About this exercise
Scan the records beneath this line for the line holding "a. ECCO v4r5" and the line holding "a. run all cells", then transcribe exactly those two and all lines between.

[Records excerpted from a collection]
=== Begin Enclosure ===
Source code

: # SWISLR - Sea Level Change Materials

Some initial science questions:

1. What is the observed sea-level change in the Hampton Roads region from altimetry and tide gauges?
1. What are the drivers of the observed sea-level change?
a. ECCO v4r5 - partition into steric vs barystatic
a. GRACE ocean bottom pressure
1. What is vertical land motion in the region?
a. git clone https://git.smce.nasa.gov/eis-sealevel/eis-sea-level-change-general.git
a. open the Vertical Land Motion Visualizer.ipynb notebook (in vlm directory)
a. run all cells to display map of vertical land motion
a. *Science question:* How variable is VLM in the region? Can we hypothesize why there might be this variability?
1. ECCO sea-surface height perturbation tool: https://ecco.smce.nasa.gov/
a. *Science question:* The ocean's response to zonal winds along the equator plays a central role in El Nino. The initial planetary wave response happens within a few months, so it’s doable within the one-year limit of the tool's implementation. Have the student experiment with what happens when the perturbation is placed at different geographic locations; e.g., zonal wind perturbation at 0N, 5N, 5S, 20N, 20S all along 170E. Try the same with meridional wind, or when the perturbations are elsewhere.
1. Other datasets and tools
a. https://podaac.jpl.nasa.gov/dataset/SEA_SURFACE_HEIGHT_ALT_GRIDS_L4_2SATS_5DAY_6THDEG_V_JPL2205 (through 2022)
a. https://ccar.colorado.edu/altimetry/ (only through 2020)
=== End Enclosure ===
Answer box
a. ECCO v4r5 - partition into steric vs barystatic
a. GRACE ocean bottom pressure
1. What is vertical land motion in the region?
a. git clone https://git.smce.nasa.gov/eis-sealevel/eis-sea-level-change-general.git
a. open the Vertical Land Motion Visualizer.ipynb notebook (in vlm directory)
a. run all cells to display map of vertical land motion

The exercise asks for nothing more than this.